Despite my own promises, here is a hybrid followup for both [BOORU_CHARS datasets](https://nyaa.si/view/1740396) and [safebooru-centric composite rips](https://nyaa.si/view/1733499).
This time a main source was **danbooru** (safe+questionable, interval **ID 6640000..8200000 = 31.08.2023..24.09.2024**),
"the best of" furry-related **e621** and loli-enabled **gelbooru** for the same interval were used as addon.
Similar to rips :
- images initially filtered Mpixels>=0.48, shorter_side>=600 px, volume>=60000 bytes, no animations
stripes dropped or cropped to aspect ratio 0.4..2.1
- PNG/WEBP/AVIF converted to JPG using **cjpegli 96% quality** (2000000 bytes limit)
modest downsampling done to typical longer side 2560px (landscape) 1920px (1x1) 2480px (portrait)
- verbose file naming used **"%website% - %id% - %up_to_3_copyrights% ~ %up_to_5_characters% (%up_to_2_artists%).jpg"**
files uniquely identified by "%website%+%id%"
Similar to datasets extensive processing done and used for content sorting :
- some general image statistics got with EXIFTOOL and [IMAGE MAGICK](https://imagemagick.org)
- content analisys was mostly the same as BC2023 with actual software and models
- [CRAFT text detector](https://github.com/fcakyon/craft-text-detector) used to estimate total size and number of text pieces
- torso components detected with [custom PyTorch model](https://github.com/aperveyev/booru_yolo/tree/main/models)
being built over [Ultralitics YOLOv11](https://github.com/ultralytics/ultralytics)
- imageboard tags arranged and partially placed inside image EXIF-info
- clustering implemented both
- by aspect ratio { 7x10 +/-4% ; 3x4 +/-10% ; 1x1 +/-20% ; 3x2 +/-40% ; 2x3 +/-40% }
- by detected head-count { 0 heads = letter A, 2 = B, 3-5 heads = C, 6+ heads = D, 1 head = letter E }
- sorting inside cluster based on "attractiveness score function" == "colorful and textless"
- balanced folder/zip typically contains ~1000-2600 files
- least rated images tend to be manga-like and manually reviewed
Content is a little less processed and a little more NSFW compared to predecessors.
Nevertheless :
- real-life photos, no-character landscapes, foods and macro thrown away
- most of comic and N-koma, overtexted images and line-arts filtered out
- too "questionable" images (uncensored nipples or vulva, obvious adult actions) excluded >> BOORU BOOBS planned
- some background crops, gamma correction, rotation, denoise and other nontrivial improvements implemented
Images deduplicatied using [AntiDupl](https://github.com/ermig1979/AntiDupl) up to 2% similarity along with BOORU CHARS 2023 and 2022.

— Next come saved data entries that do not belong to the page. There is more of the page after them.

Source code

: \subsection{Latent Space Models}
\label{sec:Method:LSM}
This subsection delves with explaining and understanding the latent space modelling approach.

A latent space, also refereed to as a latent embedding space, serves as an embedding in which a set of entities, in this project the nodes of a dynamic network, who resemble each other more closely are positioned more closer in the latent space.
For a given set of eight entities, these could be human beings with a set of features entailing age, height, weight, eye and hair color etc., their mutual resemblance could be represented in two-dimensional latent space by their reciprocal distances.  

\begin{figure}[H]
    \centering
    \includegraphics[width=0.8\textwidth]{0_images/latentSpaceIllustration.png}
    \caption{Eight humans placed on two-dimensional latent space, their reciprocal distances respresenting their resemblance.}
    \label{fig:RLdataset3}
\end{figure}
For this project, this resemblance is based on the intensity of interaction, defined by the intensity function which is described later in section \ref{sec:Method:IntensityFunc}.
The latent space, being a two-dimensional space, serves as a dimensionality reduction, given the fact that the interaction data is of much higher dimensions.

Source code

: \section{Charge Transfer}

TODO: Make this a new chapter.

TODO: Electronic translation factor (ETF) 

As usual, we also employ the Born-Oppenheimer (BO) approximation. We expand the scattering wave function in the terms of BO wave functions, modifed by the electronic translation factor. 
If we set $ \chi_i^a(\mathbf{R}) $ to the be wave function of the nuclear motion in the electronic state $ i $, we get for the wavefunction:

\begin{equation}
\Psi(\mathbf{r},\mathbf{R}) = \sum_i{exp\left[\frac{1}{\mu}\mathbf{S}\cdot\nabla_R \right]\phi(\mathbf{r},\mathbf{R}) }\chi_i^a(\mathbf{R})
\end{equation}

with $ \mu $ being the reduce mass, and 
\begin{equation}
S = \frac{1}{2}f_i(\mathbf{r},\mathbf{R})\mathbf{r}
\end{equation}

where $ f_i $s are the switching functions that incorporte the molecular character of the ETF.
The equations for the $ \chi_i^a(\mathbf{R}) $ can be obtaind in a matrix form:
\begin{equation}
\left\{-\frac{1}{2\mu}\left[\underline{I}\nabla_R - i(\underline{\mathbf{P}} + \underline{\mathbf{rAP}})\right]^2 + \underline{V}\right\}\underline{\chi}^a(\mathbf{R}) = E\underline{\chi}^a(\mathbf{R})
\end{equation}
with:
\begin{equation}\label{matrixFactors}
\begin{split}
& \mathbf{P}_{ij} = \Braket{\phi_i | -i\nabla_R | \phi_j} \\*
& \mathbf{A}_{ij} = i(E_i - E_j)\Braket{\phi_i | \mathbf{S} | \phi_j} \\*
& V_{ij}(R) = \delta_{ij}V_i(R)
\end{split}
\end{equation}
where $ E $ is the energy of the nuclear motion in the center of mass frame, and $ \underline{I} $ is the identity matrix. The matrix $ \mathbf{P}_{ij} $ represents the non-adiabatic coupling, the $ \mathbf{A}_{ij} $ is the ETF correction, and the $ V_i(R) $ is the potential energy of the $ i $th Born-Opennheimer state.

Beside images release contains tab separated texts :
- **BC_2024.tsv** file/image related metadata **1.260.629 rows**
- **BC_2024_tags.tsv** tags list with enrichment 49.041.220 rows
- **BC_2024_yolo.tsv** detailed results for torso components detection 4.431.887 rows
- **BC_2024_yolov11m_aa22.pt** PyTorch YOLOv11 model to get a picture below
and also dedicated "readme" with structures description.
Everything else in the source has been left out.